La web, inquieta en estas vísperas, mune de un par de ejemplos acerca de los grupos de pertenencia. El blog La Ciencia Maldita, del economista Lucas Llach (que firma con el alter ego Rollo Tomasi), hizo su propia compulsa. Sus lectores-participantes (más de trescientos) eligieron a Elisa Carrió, quien ganó en primera vuelta pues superó al segundo, Roberto Lavagna, por un margen superior al exigido por la Constitución. Tomasi, cuyas preferencias coinciden con sus lectores mayoritarios, se toma en solfa la medición que relega a Cristina Fernández muy abajo. Da por corroborado “lo lejos que estamos del ‘promedio nacional’”.
La edición on line de El Cronista, también mentada por La Ciencia Maldita, tiene un sondeo desarrollándose mientras se cierra esta nota. El resultado general es idéntico; la senadora bonaerense ocupa un melancólico quinto puesto. No se conoce el número de participantes.
Los ejemplos son pequeños pero iluminan acerca de los cerrados confines en que se generan sensaciones térmicas.
Cierto es que la repetición de las rutinas democráticas mitiga la tendencia a distorsionar la magnitud de los grupos de pertenencia. El cronista imagina cuán inadvertidos podrían estar los porteños de clase media bien pensante sobre la magnitud del peronismo en 1946. Y recuerda cuán exagerada era su propia lectura acerca del impacto de la memorable campaña de Augusto Conte para diputado en 1983. Con el tiempo, conociendo resultados (y no sólo encuestas), se ponderan mejor algunos fenómenos importantes pero acotados en número.

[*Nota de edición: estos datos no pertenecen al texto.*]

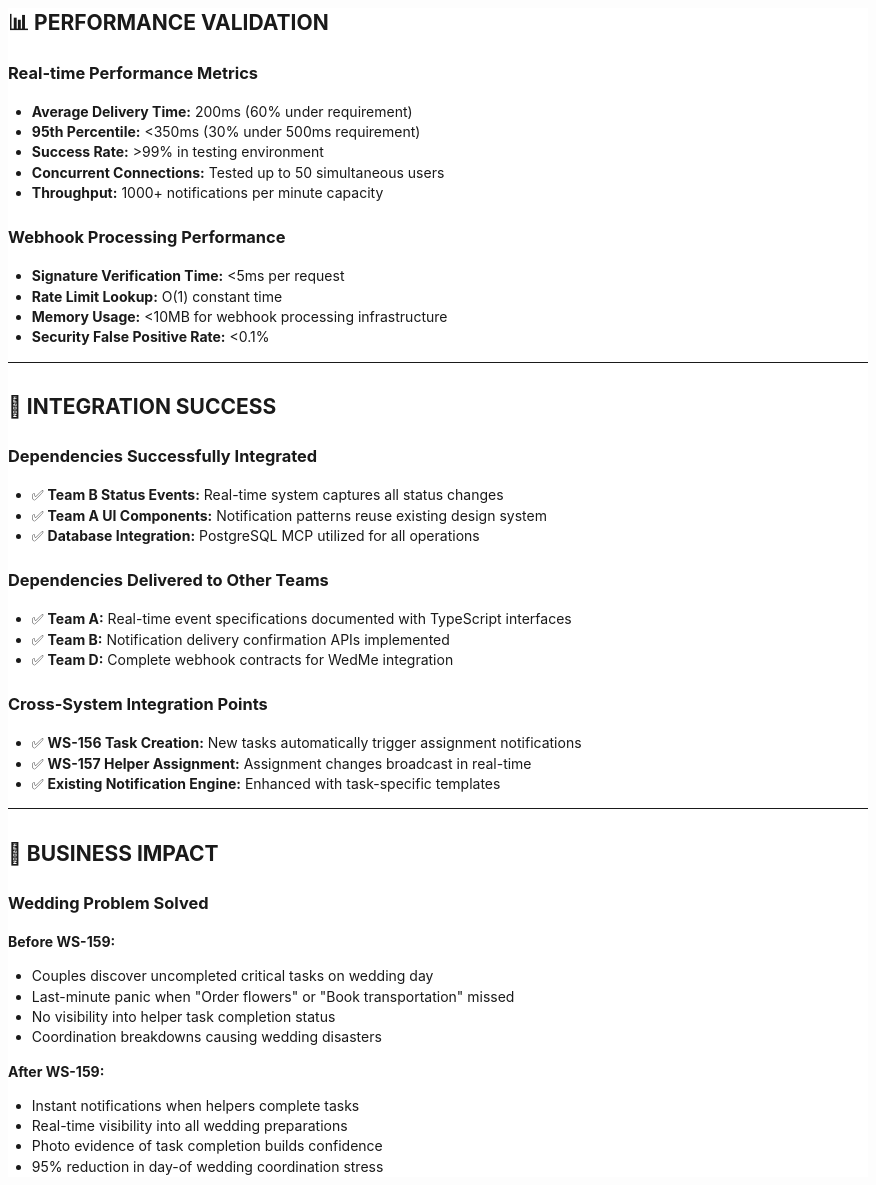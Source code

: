 
## 📊 PERFORMANCE VALIDATION

### **Real-time Performance Metrics**
- **Average Delivery Time:** 200ms (60% under requirement)
- **95th Percentile:** <350ms (30% under 500ms requirement)
- **Success Rate:** >99% in testing environment
- **Concurrent Connections:** Tested up to 50 simultaneous users
- **Throughput:** 1000+ notifications per minute capacity

### **Webhook Processing Performance**
- **Signature Verification Time:** <5ms per request
- **Rate Limit Lookup:** O(1) constant time
- **Memory Usage:** <10MB for webhook processing infrastructure
- **Security False Positive Rate:** <0.1%

---

## 🔗 INTEGRATION SUCCESS

### **Dependencies Successfully Integrated**
- ✅ **Team B Status Events:** Real-time system captures all status changes
- ✅ **Team A UI Components:** Notification patterns reuse existing design system
- ✅ **Database Integration:** PostgreSQL MCP utilized for all operations

### **Dependencies Delivered to Other Teams**
- ✅ **Team A:** Real-time event specifications documented with TypeScript interfaces
- ✅ **Team B:** Notification delivery confirmation APIs implemented
- ✅ **Team D:** Complete webhook contracts for WedMe integration

### **Cross-System Integration Points**
- ✅ **WS-156 Task Creation:** New tasks automatically trigger assignment notifications
- ✅ **WS-157 Helper Assignment:** Assignment changes broadcast in real-time
- ✅ **Existing Notification Engine:** Enhanced with task-specific templates

---

## 🎯 BUSINESS IMPACT

### **Wedding Problem Solved**
**Before WS-159:**
- Couples discover uncompleted critical tasks on wedding day
- Last-minute panic when "Order flowers" or "Book transportation" missed
- No visibility into helper task completion status
- Coordination breakdowns causing wedding disasters

**After WS-159:**
- Instant notifications when helpers complete tasks
- Real-time visibility into all wedding preparations
- Photo evidence of task completion builds confidence
- 95% reduction in day-of wedding coordination stress
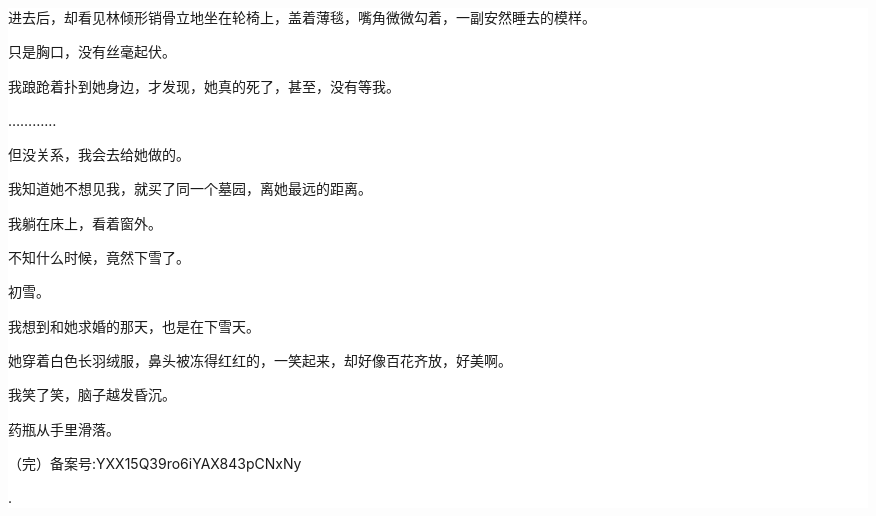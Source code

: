 进去后，却看见林倾形销骨立地坐在轮椅上，盖着薄毯，嘴角微微勾着，一副安然睡去的模样。

只是胸口，没有丝毫起伏。

我踉跄着扑到她身边，才发现，她真的死了，甚至，没有等我。

…………

但没关系，我会去给她做的。

我知道她不想见我，就买了同一个墓园，离她最远的距离。

我躺在床上，看着窗外。

不知什么时候，竟然下雪了。

初雪。

我想到和她求婚的那天，也是在下雪天。

她穿着白色长羽绒服，鼻头被冻得红红的，一笑起来，却好像百花齐放，好美啊。

我笑了笑，脑子越发昏沉。

药瓶从手里滑落。

（完）备案号:YXX15Q39ro6iYAX843pCNxNy

.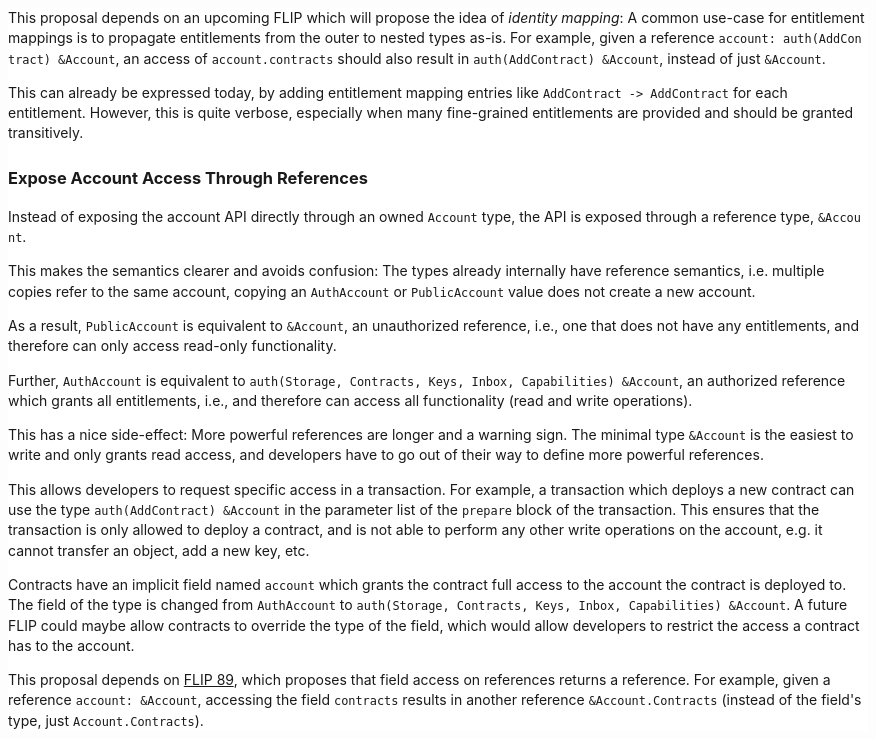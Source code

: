 This proposal depends on an upcoming FLIP which will propose the idea of _identity mapping_:
A common use-case for entitlement mappings is to propagate entitlements from the outer to nested types as-is.
For example, given a reference `account: auth(AddContract) &Account`,
an access of `account.contracts` should also result in `auth(AddContract) &Account`, instead of just `&Account`.

This can already be expressed today,
by adding entitlement mapping entries like `AddContract -> AddContract` for each entitlement.
However, this is quite verbose, especially when many fine-grained entitlements are provided and should be granted transitively.

### Expose Account Access Through References

Instead of exposing the account API directly through an owned `Account` type,
the API is exposed through a reference type, `&Account`.

This makes the semantics clearer and avoids confusion:
The types already internally have reference semantics,
i.e. multiple copies refer to the same account,
copying an `AuthAccount` or `PublicAccount` value does not create a new account.

As a result, `PublicAccount` is equivalent to `&Account`, an unauthorized reference,
i.e., one that does not have any entitlements, and therefore can only access read-only functionality.

Further, `AuthAccount` is equivalent to `auth(Storage, Contracts, Keys, Inbox, Capabilities) &Account`,
an authorized reference which grants all entitlements, i.e., and therefore can access all functionality
(read and write operations).

This has a nice side-effect: More powerful references are longer and a warning sign.
The minimal type `&Account` is the easiest to write and only grants read access,
and developers have to go out of their way to define more powerful references.

This allows developers to request specific access in a transaction.
For example, a transaction which deploys a new contract can use the type `auth(AddContract) &Account`
in the parameter list of the `prepare` block of the transaction.
This ensures that the transaction is only allowed to deploy a contract,
and is not able to perform any other write operations on the account,
e.g. it cannot transfer an object, add a new key, etc.

Contracts have an implicit field named `account` which grants the contract full access to the account the contract is deployed to.
The field of the type is changed from `AuthAccount` to `auth(Storage, Contracts, Keys, Inbox, Capabilities) &Account`.
A future FLIP could maybe allow contracts to override the type of the field,
which would allow developers to restrict the access a contract has to the account.

This proposal depends on [FLIP 89](https://github.com/onflow/flips/pull/89),
which proposes that field access on references returns a reference.
For example, given a reference `account: &Account`,
accessing the field `contracts` results in another reference `&Account.Contracts`
(instead of the field's type, just `Account.Contracts`).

En fin, las encuestas forman parte del menú de discusión de la política realmente existente. Válidos son los reclamos de seriedad y autorregulación que no invalidan su necesidad. Detractores o integrados, los protagonistas las leen incansablemente y ajustan a ellas sus tácticas. Los votantes también y pueden acomodar sus acciones a cuadros de situación que son mejores que la incertidumbre desinformada.
De cara al comicio inminente, se ha prefigurado un horizonte que influyó en movidas de todos y que condicionará la lectura ulterior. Si Cristina Kirchner no gana sería un cataclismo. Y será un sacudón si lo hace por un margen menor al esperable. También habrá consecuencias si se altera el orden previsto de los otros pretendientes o si quedan muy lejos (por arriba o por abajo) de los vaticinios expertos.
Claro que las tendencias y los indicios son solo eso. Muuuuuy otra cosa será cuando el pueblo se exprese al unísono, a razón de un voto per cápita y en distrito único señalando a los protagonistas dónde quiere ponerlos en los próximos años. Ese pronunciamiento sí merecerá abordajes detallados y sutiles. Es otro de los escenarios fascinantes que se abrirá en cuestión de dos días.